Saturday, September 16, 2006

Target: Bush

A report by Adam Nagourney in today's NYT states the obvious. Democrats are targeting Bush as the November midterms approach:

From Rhode Island to New Mexico, from Connecticut to Tennessee, President Bush is emerging as the marquee name in this fall’s Congressional elections — courtesy not of his Republican Party but of the Democrats.

A review of dozens of campaign commercials finds that Mr. Bush has become the star of the Democrats’ advertisement war this fall. He is pictured standing alone and next to Republican senators and members of Congress, his name intoned by ominous-sounding announcers. Republican candidates are damned in the advertisements by the number of times they have voted with Mr. Bush in Congress.

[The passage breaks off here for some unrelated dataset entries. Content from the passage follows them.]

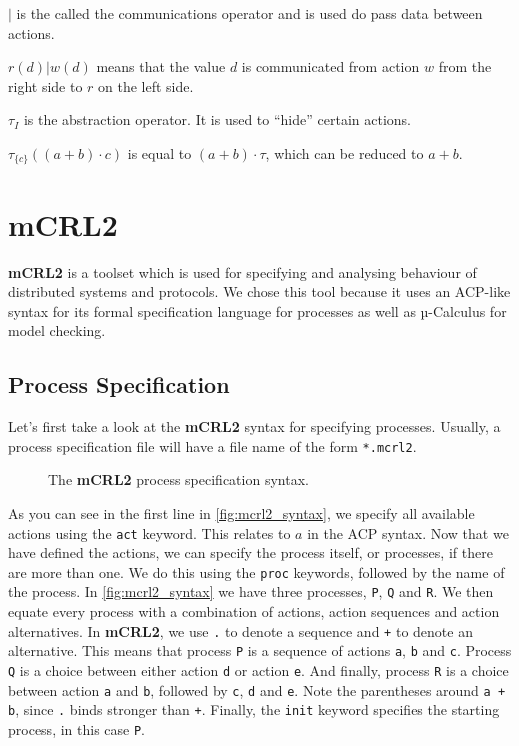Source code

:\documentclass{clseminar}
\begin{document}
  $|$ is the called the communications operator and is used do pass data between actions.
  \\
  \begin{example}
     $r(d) | w(d)$ means that the value $d$ is communicated from action $w$ from the right side to $r$ on the left side.
  \end{example}

  $\tau_I$ is the abstraction operator. It is used to “hide” certain actions.
  \\
  \begin{example}
    $\tau_{\{c\}}((a+b)\cdot c)$ is equal to $(a + b) \cdot \tau$, which can be reduced to $a + b$.
  \end{example}

  \section{mCRL2}

  \textbf{mCRL2} is a toolset which is used for specifying and analysing behaviour of distributed systems and protocols. We chose this tool because it uses an ACP-like syntax for its formal specification language for processes as well as µ-Calculus for model checking.

  \subsection{Process Specification}

  Let's first take a look at the \textbf{mCRL2} syntax for specifying processes. Usually, a process specification file will have a file name of the form \texttt{*.mcrl2}.

  \begin{figure}[!ht]
    
    \caption{The \textbf{mCRL2} process specification syntax.}
    \label{fig:mcrl2_syntax}
  \end{figure}

  As you can see in the first line in \autoref{fig:mcrl2_syntax}, we specify all available actions using the \texttt{act} keyword. This relates to $a$ in the ACP syntax. Now that we have defined the actions, we can specify the process itself, or processes, if there are more than one. We do this using the \texttt{proc} keywords, followed by the name of the process. In \autoref{fig:mcrl2_syntax} we have three processes, \texttt{P}, \texttt{Q} and \texttt{R}. We then equate every process with a combination of actions, action sequences and action alternatives. In \textbf{mCRL2}, we use \texttt{.} to denote a sequence and \texttt{+} to denote an alternative. This means that process \texttt{P} is a sequence of actions \texttt{a}, \texttt{b} and \texttt{c}. Process \texttt{Q} is a choice between either action \texttt{d} or action \texttt{e}. And finally, process \texttt{R} is a choice between action \texttt{a} and \texttt{b}, followed by \texttt{c}, \texttt{d} and \texttt{e}. Note the parentheses around \texttt{a + b}, since \texttt{.} binds stronger than \texttt{+}. Finally, the \texttt{init} keyword specifies the starting process, in this case \texttt{P}.
\end{document}
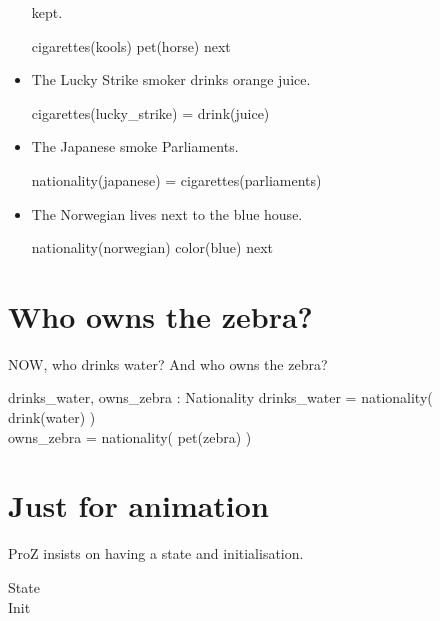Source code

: \documentclass{article}
\begin{document}
\begin{itemize}
  kept.
  \begin{zed}
    cigarettes(kools) \mapsto pet(horse) \in next
  \end{zed}
\item The Lucky Strike smoker drinks orange juice.
  \begin{zed}
    cigarettes(lucky\_strike) = drink(juice)
  \end{zed}
\item The Japanese smoke Parliaments.
  \begin{zed}
    nationality(japanese) = cigarettes(parliaments)
  \end{zed}
\item The Norwegian lives next to the blue house.
  \begin{zed}
    nationality(norwegian) \mapsto color(blue) \in next
  \end{zed}
\end{itemize}

\section{Who owns the zebra?}
NOW, who drinks water? And who owns the zebra?
\begin{axdef}
  drinks\_water, owns\_zebra : Nationality
  \where
  drinks\_water = nationality\inv( drink(water) ) \\
  owns\_zebra = nationality\inv( pet(zebra) ) \\
\end{axdef}

\section{Just for animation}
ProZ insists on having a state and initialisation.
\begin{zed}
  State  \\
  Init \\
\end{zed}
\end{document}
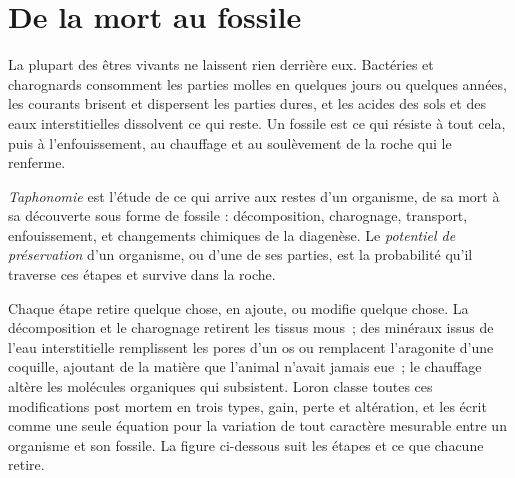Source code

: \section{De la mort au fossile}\label{sec:b2:palaeoenvironments:taphonomy}

La plupart des êtres vivants ne laissent rien derrière eux. Bactéries et charognards consomment les
parties molles en quelques jours ou quelques années, les courants brisent et dispersent les parties dures,
et les acides des sols et des eaux interstitielles dissolvent ce qui reste. Un fossile est ce qui
résiste à tout cela, puis à l'enfouissement, au chauffage et au soulèvement de la roche qui le renferme.

\begin{definition}\label{def:b2:palaeoenvironments:taphonomy}
\emph{Taphonomie} est l'étude de ce qui arrive aux
restes d'un organisme, de sa mort à sa découverte sous forme de fossile : décomposition,
charognage, transport, enfouissement, et changements chimiques de la diagenèse. Le
\emph{potentiel de préservation} d'un organisme, ou d'une
de ses parties, est la probabilité qu'il traverse ces étapes et survive dans la roche.
\end{definition}

Chaque étape retire quelque chose, en ajoute, ou modifie quelque chose. La décomposition et le charognage
retirent les tissus mous~; des minéraux issus de l'eau interstitielle remplissent les pores d'un os ou
remplacent l'aragonite d'une coquille, ajoutant de la matière que l'animal n'avait jamais eue~; le chauffage
altère les molécules organiques qui subsistent. Loron classe toutes ces modifications post mortem en trois
types, gain, perte et altération, et les écrit comme une seule équation pour la variation de tout caractère
mesurable entre un organisme et son fossile. La figure ci-dessous suit les étapes et ce que chacune retire.

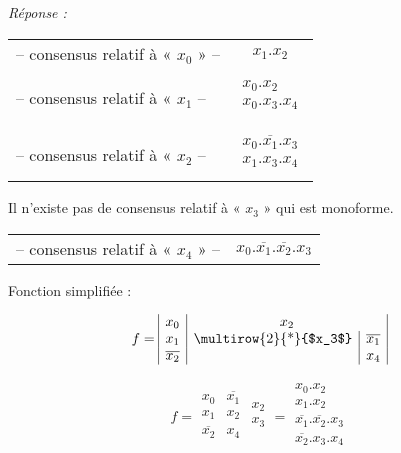 \begin{enumerate} [label=\arabic*$^\circ$]
 
\textsl{Réponse :}

\begin{tabular}{lc}
-- consensus relatif à « $x_0$ » -- &  $ x_1 . x_2 $ \\
 \multicolumn{2}{c}{} \\    
-- consensus relatif à « $x_1$  -- & $ \begin{array}{|c|} 
                                       x_0 . x_2 \\
                                       x_0 . x_3 . x_4 \\
                                    \end{array} $ \\
 \multicolumn{2}{c}{} \\                                   
-- consensus relatif à « $x_2$  -- & $ \begin{array}{|c|} 
									   x_0 . \overline{x_1} . x_3 \\
									   x_1 . x_3 . x_4 \\
                                      \end{array}  $ \\                   
\end{tabular}

Il n'existe pas de consensus relatif à « $x_3$ » qui est monoforme.


\begin{tabular}{lc}
-- consensus relatif à « $x_4$ » -- &  $ x_0 . \overline{x_1} . \overline{x_2} . x_3 $ \\   
 \end{tabular}

\medskip 

Fonction simplifiée : 

\medskip

\[ f = 
\begin{array}{|c|c|c|} 
	 x_0 & \multicolumn{2}{c|}{x_2} \\
	 x_1 &  $\multirow{2}{*}{$x_3$}$ & \overline{x_1} \\
	 \overline{x_2} & & x_4 \\
      \end{array}
\]

\medskip

\[ f= 
\begin{array}{|c|c|}  
	x_0 & \overline{x_1}  \\
	x_1 & x_2 \\
	\overline{x_2} & x_4 \\ 
	\end{array} 
	      \begin{array}{c|} x_2 \\ x_3 \\
	      \end{array}
	  = \begin{array}{|l|} x_0 . x_2 \\
	  x_1 . x_2 \\
	  \overline{x_1} . \overline{x_2} . x_3 \\
	  \overline{x_2} . x_3 . x_4 \\ 
	  \end{array}  
\]


\end{enumerate}
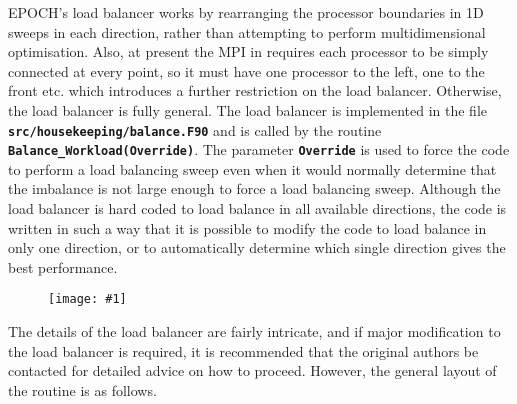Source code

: \documentclass[12pt,a4paper]{article}
\newcommand{\inlinecode}[1]{{\color{warwickred} \bf\texttt{#1}}}
\newcommand{\EPOCH}{{\color{warwickdark}\fontfamily{phv}\selectfont{EPOCH}}}
\newcommand{\image}[1]
  {{\begin{figure}\centering\texttt{[image: \#1]}\end{figure}}}
\begin{document}
EPOCH's load balancer works by rearranging the processor boundaries in 1D
sweeps in each direction, rather than attempting to perform multidimensional
optimisation. Also, at present the MPI in {\EPOCH} requires each processor to be
simply connected at every point, so it must have one processor to the left, one
to the front etc. which introduces a further restriction on the load
balancer. Otherwise, the load balancer is fully general. The load balancer is
implemented in the file \inlinecode{src/housekeeping/balance.F90} and is called
by the routine \inlinecode{Balance\_Workload(Override)}. The parameter
\inlinecode{Override} is used to force the code to perform a load balancing
sweep even when it would normally determine that the imbalance is not large
enough to force a load balancing sweep. Although the load balancer is hard
coded to load balance in all available directions, the code is written in such
a way that it is possible to modify the code to load balance in only one
direction, or to automatically determine which single direction gives the best
performance.

\image{./images/sweep}

The details of the load balancer are fairly intricate, and if major
modification to the load balancer is required, it is recommended that the
original authors be contacted for detailed advice on how to proceed. However,
the general layout of the routine is as follows.
\end{document}

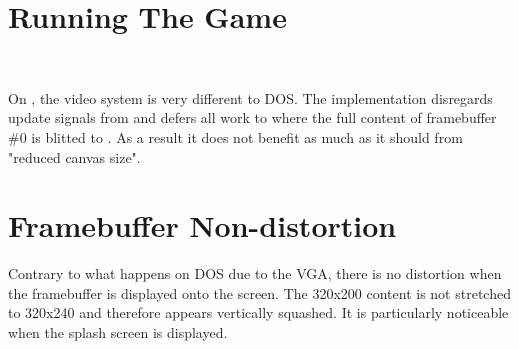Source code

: \section{Running The Game}
\\
\par

On \NeXTns{}, the video system is very different to DOS. The implementation disregards update signals from  and defers all work to  where the full content of framebuffer \#0 is blitted to . As a result it does not benefit as much as it should from "reduced canvas size".\\
\par

\section{Framebuffer Non-distortion}
Contrary to what happens on DOS due to the VGA, there is no distortion when the framebuffer is displayed onto the screen. The 320x200 content is not stretched to 320x240 and therefore appears vertically squashed. It is particularly noticeable when the splash screen is displayed.\\
\par
{}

According to the Democrats' meta-strategy, local races, including those for the House and Senate, should be referendums on Bush. In other words, in 2006, all politics should be national politics.

Here's how Slate's John Dickerson put it the other day in a piece on Chafee's primary win in Rhode Island: "Democrats want November to be about the unpopular George Bush and Republican majority. Republicans want it to be about local issues."

Which, when you think about it, is an admission on the Republicans' part of the failure of the Bush presidency (and if Iraq in particular). This isn't just about bad poll numbers. It's about bad policies, policies that have turned much of the party against the president (as on torture and tribunals, for example).

Look for races to get dirty as Republicans run against both Bush and the Democrats -- that is, where they haven't gotten dirty already (as in Rhode Island, for example, where, to quote Dickerson again, "[n]othing brings local focus to a race better than a knee to the groin").

Knees to the groin.

There's your Republican campaign strategy for 2006. (Although, like The (liberal) Girl Next Door, I'm not sure why anyone would vote Republican anyway.)